◆ Task requirements ◆
For the entries below, print exactly the lines between the line holding "### 2.5 复合分析" and the line holding "这里讨论第一个含义。一般需要", inclusive, and nothing else.

+++ Record excerpts +++

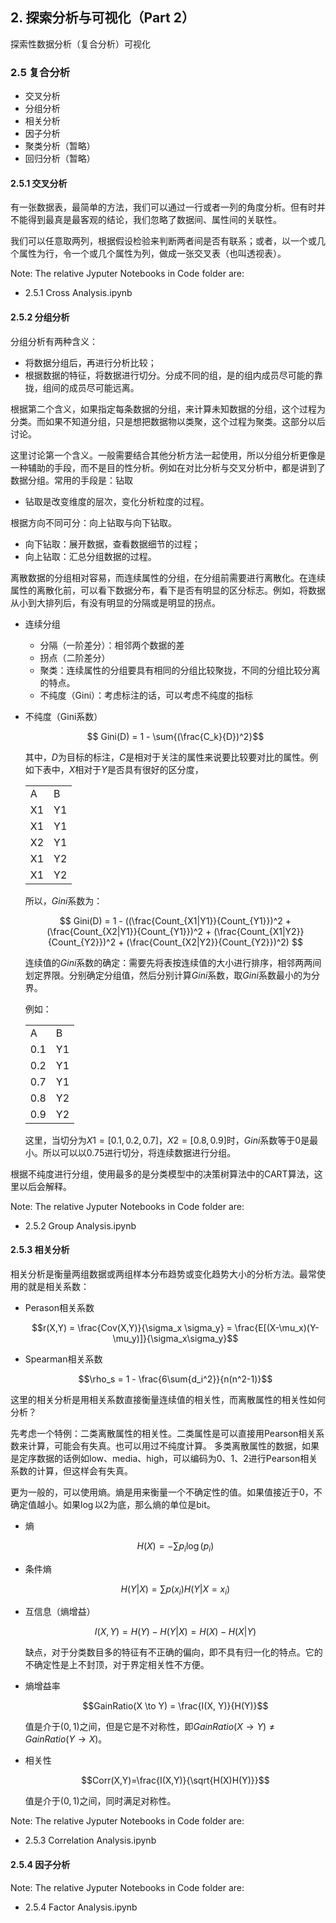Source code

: ## 2. 探索分析与可视化（Part 2）

探索性数据分析（复合分析）可视化

### 2.5 复合分析
- 交叉分析
- 分组分析
- 相关分析
- 因子分析
- 聚类分析（暂略）
- 回归分析（暂略）

#### 2.5.1 交叉分析
有一张数据表，最简单的方法，我们可以通过一行或者一列的角度分析。但有时并不能得到最真是最客观的结论，我们忽略了数据间、属性间的关联性。

我们可以任意取两列，根据假设检验来判断两者间是否有联系；或者，以一个或几个属性为行，令一个或几个属性为列，做成一张交叉表（也叫透视表）。

Note:
The relative Jyputer Notebooks in Code folder are:
- 2.5.1 Cross Analysis.ipynb

#### 2.5.2 分组分析
分组分析有两种含义：
- 将数据分组后，再进行分析比较；
- 根据数据的特征，将数据进行切分。分成不同的组，是的组内成员尽可能的靠拢，组间的成员尽可能远离。

根据第二个含义，如果指定每条数据的分组，来计算未知数据的分组，这个过程为分类。而如果不知道分组，只是想把数据物以类聚，这个过程为聚类。这部分以后讨论。

这里讨论第一个含义。一般需要结合其他分析方法一起使用，所以分组分析更像是一种辅助的手段，而不是目的性分析。例如在对比分析与交叉分析中，都是讲到了数据分组。常用的手段是：钻取
- 钻取是改变维度的层次，变化分析粒度的过程。

根据方向不同可分：向上钻取与向下钻取。
- 向下钻取：展开数据，查看数据细节的过程；
- 向上钻取：汇总分组数据的过程。

离散数据的分组相对容易，而连续属性的分组，在分组前需要进行离散化。在连续属性的离散化前，可以看下数据分布，看下是否有明显的区分标志。例如，将数据从小到大排列后，有没有明显的分隔或是明显的拐点。
- 连续分组
    - 分隔（一阶差分）：相邻两个数据的差
    - 拐点（二阶差分）
    - 聚类：连续属性的分组要具有相同的分组比较聚拢，不同的分组比较分离的特点。
    - 不纯度（Gini）：考虑标注的话，可以考虑不纯度的指标

- 不纯度（Gini系数）

    $$ Gini(D) = 1 - \sum{(\frac{C_k}{D})^2}$$

    其中，$D$为目标的标注，$C$是相对于关注的属性来说要比较要对比的属性。例如下表中，$X$相对于$Y$是否具有很好的区分度，

    <table>
        <tr>
            <td>A</td>
            <td>B</td>
        </tr>
        <tr>
            <td>X1</td>
            <td>Y1</td>
        </tr>
        <tr>
            <td>X1</td>
            <td>Y1</td>
        </tr>
        <tr>
            <td>X2</td>
            <td>Y1</td>
        </tr>
        <tr>
            <td>X1</td>
            <td>Y2</td>
        </tr>
        <tr>
            <td>X1</td>
            <td>Y2</td>
        </tr>
    </table>

    所以，$Gini$系数为：

    $$
    Gini(D) = 1 - ((\frac{Count_{X1|Y1}}{Count_{Y1}})^2 + (\frac{Count_{X2|Y1}}{Count_{Y1}})^2 + (\frac{Count_{X1|Y2}}{Count_{Y2}})^2 + (\frac{Count_{X2|Y2}}{Count_{Y2}})^2)
    $$

    连续值的$Gini$系数的确定：需要先将表按连续值的大小进行排序，相邻两两间划定界限。分别确定分组值，然后分别计算$Gini$系数，取$Gini$系数最小的为分界。

    例如：

    <table>
        <tr>
            <td>A</td>
            <td>B</td>
        </tr>
        <tr>
            <td>0.1</td>
            <td>Y1</td>
        </tr>
        <tr>
            <td>0.2</td>
            <td>Y1</td>
        </tr>
        <tr>
            <td>0.7</td>
            <td>Y1</td>
        </tr>
        <tr>
            <td>0.8</td>
            <td>Y2</td>
        </tr>
        <tr>
            <td>0.9</td>
            <td>Y2</td>
        </tr>
    </table>

    这里，当切分为$X1 = [0.1, 0.2, 0.7]$，$X2 = [0.8, 0.9]$时，$Gini$系数等于0是最小。所以可以以$0.75$进行切分，将连续数据进行分组。

根据不纯度进行分组，使用最多的是分类模型中的决策树算法中的CART算法，这里以后会解释。

Note:
The relative Jyputer Notebooks in Code folder are:
- 2.5.2 Group Analysis.ipynb

#### 2.5.3 相关分析

相关分析是衡量两组数据或两组样本分布趋势或变化趋势大小的分析方法。最常使用的就是相关系数：

- Perason相关系数

    $$r(X,Y) = \frac{Cov(X,Y)}{\sigma_x \sigma_y} = \frac{E[(X-\mu_x)(Y-\mu_y)]}{\sigma_x\sigma_y}$$

- Spearman相关系数

    $$\rho_s = 1 - \frac{6\sum{d_i^2}}{n(n^2-1)}$$

这里的相关分析是用相关系数直接衡量连续值的相关性，而离散属性的相关性如何分析？

先考虑一个特例：二类离散属性的相关性。二类属性是可以直接用Pearson相关系数来计算，可能会有失真。也可以用过不纯度计算。
多类离散属性的数据，如果是定序数据的话例如low、media、high，可以编码为0、1、2进行Pearson相关系数的计算，但这样会有失真。

更为一般的，可以使用熵。熵是用来衡量一个不确定性的值。如果值接近于0，不确定值越小。如果$\log$以2为底，那么熵的单位是bit。
- 熵

    $$H(X)=-\sum{p_i \log(p_i)}$$
- 条件熵

    $$H(Y|X)=\sum{p(x_i)H(Y|X=x_i)}$$
- 互信息（熵增益）

    $$I(X,Y)=H(Y)-H(Y|X)=H(X)-H(X|Y)$$

    缺点，对于分类数目多的特征有不正确的偏向，即不具有归一化的特点。它的不确定性是上不封顶，对于界定相关性不方便。
- 熵增益率

    $$GainRatio(X \to Y) = \frac{I(X, Y)}{H(Y)}$$

    值是介于$(0,1)$之间，但是它是不对称性，即$GainRatio(X \to Y) \neq GainRatio(Y \to X)$。
- 相关性

    $$Corr(X,Y)=\frac{I(X,Y)}{\sqrt{H(X)H(Y)}}$$

    值是介于$(0,1)$之间，同时满足对称性。

Note:
The relative Jyputer Notebooks in Code folder are:
- 2.5.3 Correlation Analysis.ipynb

#### 2.5.4 因子分析

Note:
The relative Jyputer Notebooks in Code folder are:
- 2.5.4 Factor Analysis.ipynb
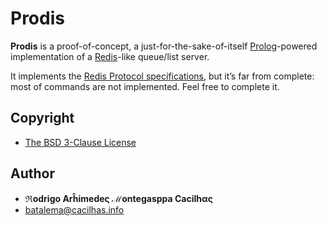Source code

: # Prodis

**Prodis** is a proof-of-concept, a just-for-the-sake-of-itself
[Prolog](http://www.swi-prolog.org/)-powered implementation of a
[Redis](http://redis.io/)-like queue/list server.

It implements the [Redis Protocol specifications](http://redis.io/topics/protocol),
but it’s far from complete: most of commands are not implemented. Feel free to
complete it.


## Copyright

* [The BSD 3-Clause License](http://opensource.org/licenses/BSD-3-Clause)


## Author

* **ℜodrigo Arĥimedeς ℳontegasppa Cacilhας**
* batalema@cacilhas.info
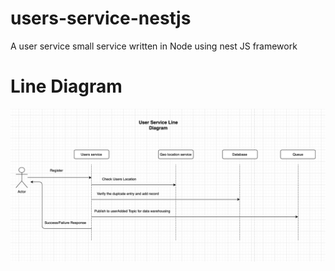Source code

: # users-service-nestjs

A user service small service written in Node using nest JS framework

# Line Diagram

![image](users-service.png)
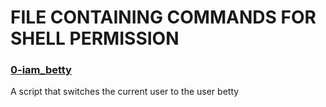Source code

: # FILE CONTAINING COMMANDS FOR SHELL PERMISSION
### [0-iam_betty](0-iam_betty)
A script that switches the current user to the user betty

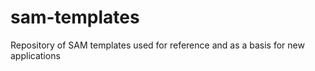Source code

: # sam-templates

Repository of SAM templates used for reference and as a basis for new applications
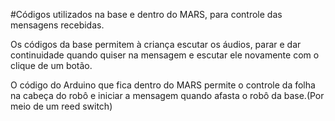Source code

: #Códigos utilizados na base e dentro do MARS, para controle das mensagens recebidas.

Os códigos da base permitem à criança escutar os áudios, parar e dar continuidade quando quiser na mensagem e escutar ele novamente com o clique de um botão.

O código do Arduino que fica dentro do MARS permite o controle da folha na cabeça do robô e iniciar a mensagem quando afasta o robô da base.(Por meio de um reed switch)
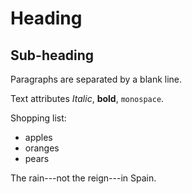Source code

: Heading
=======

Sub-heading
-----------

Paragraphs are separated
by a blank line.

Text attributes *Italic*,
**bold**, `monospace`.

Shopping list:

  * apples
  * oranges
  * pears

The rain---not the reign---in
Spain.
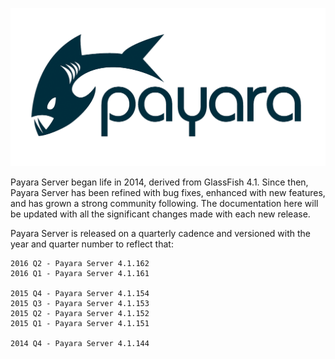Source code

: ![Payara Logo](/images/payara-logo-blue.png)

Payara Server began life in 2014, derived from GlassFish 4.1. Since then, Payara Server has been refined with bug fixes, enhanced with new features, and has grown a strong community following. The documentation here will be updated with all the significant changes made with each new release.

Payara Server is released on a quarterly cadence and versioned with the year and quarter number to reflect that:

    2016 Q2 - Payara Server 4.1.162
    2016 Q1 - Payara Server 4.1.161
    
    2015 Q4 - Payara Server 4.1.154
    2015 Q3 - Payara Server 4.1.153
    2015 Q2 - Payara Server 4.1.152
    2015 Q1 - Payara Server 4.1.151
    
    2014 Q4 - Payara Server 4.1.144
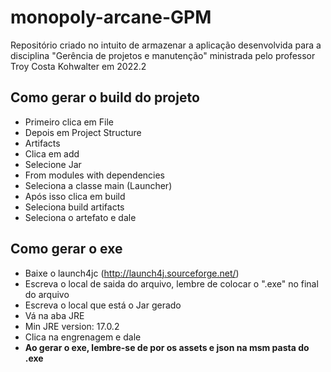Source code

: # monopoly-arcane-GPM
Repositório criado no intuito de armazenar a aplicação desenvolvida para a disciplina "Gerência de projetos e manutenção" ministrada pelo professor Troy Costa Kohwalter em 2022.2


## Como gerar o build do projeto
- Primeiro clica em File
- Depois em Project Structure 
- Artifacts
- Clica em add
- Selecione Jar
- From modules with dependencies
- Seleciona a classe main (Launcher)
- Após isso clica em build 
- Seleciona build artifacts
- Seleciona o artefato e dale 

## Como gerar o exe
- Baixe o launch4jc (http://launch4j.sourceforge.net/)
- Escreva o local de saida do arquivo, lembre de colocar o ".exe" no final do arquivo
- Escreva o local que está o Jar gerado
- Vá na aba JRE 
- Min JRE version: 17.0.2
- Clica na engrenagem e dale
- <strong>Ao gerar o exe, lembre-se de por os assets e json na msm pasta do .exe</strong>


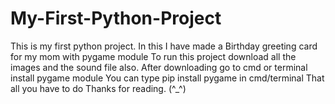# My-First-Python-Project
This is my first python project. In this I have made a Birthday greeting card for my mom with pygame module
To run this project download all the images and the sound file also.
After downloading go to cmd or terminal install pygame module
You can type pip install pygame in cmd/terminal
That all you have to do 
Thanks for reading.  (^_^)
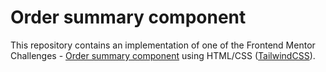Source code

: # Order summary component

This repository contains an implementation of one of the Frontend Mentor Challenges - [Order summary component](https://www.frontendmentor.io/challenges/order-summary-component-QlPmajDUj) using HTML/CSS ([TailwindCSS](https://tailwindcss.com)).
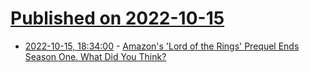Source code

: # [Published on 2022-10-15](index.md)

* [2022-10-15, 18:34:00](https://entertainment.slashdot.org/story/22/10/14/2353205/amazons-lord-of-the-rings-prequel-ends-season-one-what-did-you-think?utm_source=rss1.0mainlinkanon&utm_medium=feed) - [Amazon's 'Lord of the Rings' Prequel Ends Season One.  What Did You Think?](https://entertainment.slashdot.org/story/22/10/14/2353205/amazons-lord-of-the-rings-prequel-ends-season-one-what-did-you-think?utm_source=rss1.0mainlinkanon&utm_medium=feed)

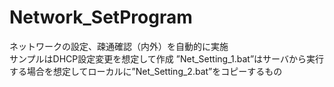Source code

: # Network_SetProgram
ネットワークの設定、疎通確認（内外）を自動的に実施<br>
サンプルはDHCP設定変更を想定して作成
”Net_Setting_1.bat”はサーバから実行する場合を想定してローカルに”Net_Setting_2.bat”をコピーするもの
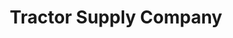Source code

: ---
title: "Tractor Supply Company"
url: /prairie-du-chien/tractor-supply-company/
shop: general
---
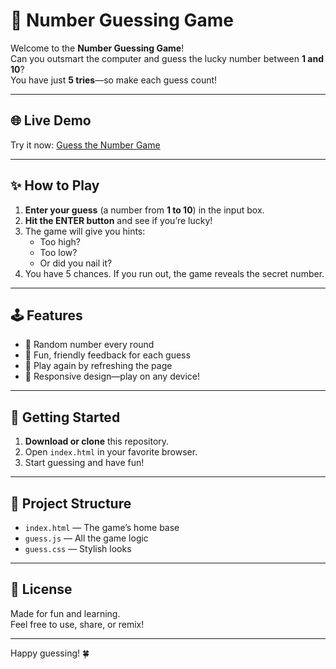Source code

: # 🎲 Number Guessing Game

Welcome to the **Number Guessing Game**!  
Can you outsmart the computer and guess the lucky number between **1 and 10**?  
You have just **5 tries**—so make each guess count!

---

## 🌐 Live Demo

Try it now: [Guess the Number Game](https://moses-dera.github.io/Guess-Number/)

---

## ✨ How to Play

1. **Enter your guess** (a number from **1 to 10**) in the input box.
2. **Hit the ENTER button** and see if you’re lucky!
3. The game will give you hints:  
   - Too high?  
   - Too low?  
   - Or did you nail it?
4. You have 5 chances. If you run out, the game reveals the secret number.

---

## 🕹️ Features

- 🎯 Random number every round
- 💬 Fun, friendly feedback for each guess
- 🔄 Play again by refreshing the page
- 📱 Responsive design—play on any device!

---

## 🚀 Getting Started

1. **Download or clone** this repository.
2. Open `index.html` in your favorite browser.
3. Start guessing and have fun!

---

## 📂 Project Structure

- `index.html` — The game’s home base
- `guess.js` — All the game logic
- `guess.css` — Stylish looks

---

## 📝 License

Made for fun and learning.  
Feel free to use, share, or remix!

---

Happy guessing! 🍀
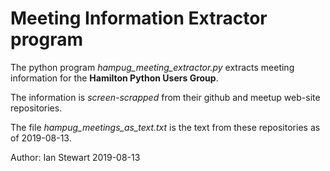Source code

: # Meeting Information Extractor program

The python program *hampug_meeting_extractor.py* extracts meeting information for the **Hamilton Python Users Group**.

The information is *screen-scrapped* from their github and meetup web-site repositories.

The file *hampug_meetings_as_text.txt* is the text from these repositories as of 2019-08-13.


Author: Ian Stewart 2019-08-13

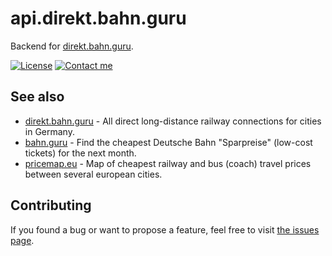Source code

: # api.direkt.bahn.guru

Backend for [direkt.bahn.guru](https://github.com/juliuste/direkt.bahn.guru/).

[![License](https://img.shields.io/github/license/juliuste/api.direkt.bahn.guru.svg?style=flat)](license)
[![Contact me](https://img.shields.io/badge/contact-email-turquoise)](mailto:mail@juliustens.eu)

## See also

- [direkt.bahn.guru](https://github.com/juliuste/direkt.bahn.guru/) - All direct long-distance railway connections for cities in Germany.
- [bahn.guru](https://github.com/juliuste/bahn.guru) - Find the cheapest Deutsche Bahn "Sparpreise" (low-cost tickets) for the next month.
- [pricemap.eu](https://github.com/juliuste/travel-price-map) - Map of cheapest railway and bus (coach) travel prices between several european cities.

## Contributing

If you found a bug or want to propose a feature, feel free to visit [the issues page](https://github.com/juliuste/api.direkt.bahn.guru/issues).
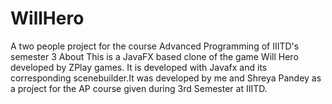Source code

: # WillHero
A two people project for the course Advanced Programming of IIITD's semester 3
About
This is a JavaFX based clone of the game Will Hero developed by ZPlay games. It is developed with Javafx and its corresponding scenebuilder.It was developed by me and Shreya Pandey as a project for the AP course given during 3rd Semester at IIITD.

+++

◆ Result of the task ◆
### 2.5 复合分析
- 交叉分析
- 分组分析
- 相关分析
- 因子分析
- 聚类分析（暂略）
- 回归分析（暂略）

#### 2.5.1 交叉分析
有一张数据表，最简单的方法，我们可以通过一行或者一列的角度分析。但有时并不能得到最真是最客观的结论，我们忽略了数据间、属性间的关联性。

我们可以任意取两列，根据假设检验来判断两者间是否有联系；或者，以一个或几个属性为行，令一个或几个属性为列，做成一张交叉表（也叫透视表）。

Note:
The relative Jyputer Notebooks in Code folder are:
- 2.5.1 Cross Analysis.ipynb

#### 2.5.2 分组分析
分组分析有两种含义：
- 将数据分组后，再进行分析比较；
- 根据数据的特征，将数据进行切分。分成不同的组，是的组内成员尽可能的靠拢，组间的成员尽可能远离。

根据第二个含义，如果指定每条数据的分组，来计算未知数据的分组，这个过程为分类。而如果不知道分组，只是想把数据物以类聚，这个过程为聚类。这部分以后讨论。

这里讨论第一个含义。一般需要结合其他分析方法一起使用，所以分组分析更像是一种辅助的手段，而不是目的性分析。例如在对比分析与交叉分析中，都是讲到了数据分组。常用的手段是：钻取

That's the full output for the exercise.